* **Exercise objective**
Taking the line that contains "## Child Interface Endpoints" as the starting point, give again exactly every line up to and including the last line of the records below.

── Data for review ──

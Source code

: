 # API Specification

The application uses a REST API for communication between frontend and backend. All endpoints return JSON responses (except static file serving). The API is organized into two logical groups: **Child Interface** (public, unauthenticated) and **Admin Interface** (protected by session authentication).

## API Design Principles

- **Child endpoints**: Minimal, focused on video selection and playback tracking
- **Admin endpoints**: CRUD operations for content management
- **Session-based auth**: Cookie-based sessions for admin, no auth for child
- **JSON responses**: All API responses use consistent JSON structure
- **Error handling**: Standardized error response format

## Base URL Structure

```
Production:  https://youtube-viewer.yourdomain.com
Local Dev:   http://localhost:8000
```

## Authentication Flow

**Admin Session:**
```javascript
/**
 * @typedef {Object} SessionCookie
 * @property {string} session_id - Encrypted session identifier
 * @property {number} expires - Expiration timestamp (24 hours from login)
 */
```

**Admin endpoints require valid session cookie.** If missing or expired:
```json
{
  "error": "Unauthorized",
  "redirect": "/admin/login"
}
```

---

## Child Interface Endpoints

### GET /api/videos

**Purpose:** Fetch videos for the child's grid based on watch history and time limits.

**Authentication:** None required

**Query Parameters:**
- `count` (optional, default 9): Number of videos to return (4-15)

───

* **Exercise response**
## Child Interface Endpoints

### GET /api/videos

**Purpose:** Fetch videos for the child's grid based on watch history and time limits.

**Authentication:** None required

**Query Parameters:**
- `count` (optional, default 9): Number of videos to return (4-15)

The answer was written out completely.